Plain-text document sources

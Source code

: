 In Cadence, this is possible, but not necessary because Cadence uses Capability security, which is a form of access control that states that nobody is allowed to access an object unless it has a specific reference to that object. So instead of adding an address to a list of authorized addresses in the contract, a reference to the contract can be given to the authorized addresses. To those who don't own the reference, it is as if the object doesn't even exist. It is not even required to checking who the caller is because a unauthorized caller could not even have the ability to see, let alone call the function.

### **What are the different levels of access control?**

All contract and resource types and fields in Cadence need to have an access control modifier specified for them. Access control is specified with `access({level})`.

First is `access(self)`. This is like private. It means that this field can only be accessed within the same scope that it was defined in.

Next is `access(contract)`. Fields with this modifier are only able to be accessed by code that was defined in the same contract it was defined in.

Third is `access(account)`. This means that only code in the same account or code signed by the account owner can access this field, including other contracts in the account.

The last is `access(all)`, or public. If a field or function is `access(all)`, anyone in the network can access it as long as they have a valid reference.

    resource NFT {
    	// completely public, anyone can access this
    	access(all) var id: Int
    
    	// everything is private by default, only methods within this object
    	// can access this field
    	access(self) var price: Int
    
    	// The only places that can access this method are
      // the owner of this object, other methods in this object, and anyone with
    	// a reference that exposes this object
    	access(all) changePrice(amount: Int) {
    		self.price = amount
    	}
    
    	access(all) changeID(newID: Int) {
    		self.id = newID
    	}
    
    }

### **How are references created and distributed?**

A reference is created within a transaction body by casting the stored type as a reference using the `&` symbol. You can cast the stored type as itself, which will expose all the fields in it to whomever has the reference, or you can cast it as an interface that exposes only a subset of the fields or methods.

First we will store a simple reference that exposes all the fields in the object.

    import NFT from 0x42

**Assigned task**. Where a line in the entries holds "accessed", copy that line.

**Result for this task**.
First is `access(self)`. This is like private. It means that this field can only be accessed within the same scope that it was defined in.
Next is `access(contract)`. Fields with this modifier are only able to be accessed by code that was defined in the same contract it was defined in.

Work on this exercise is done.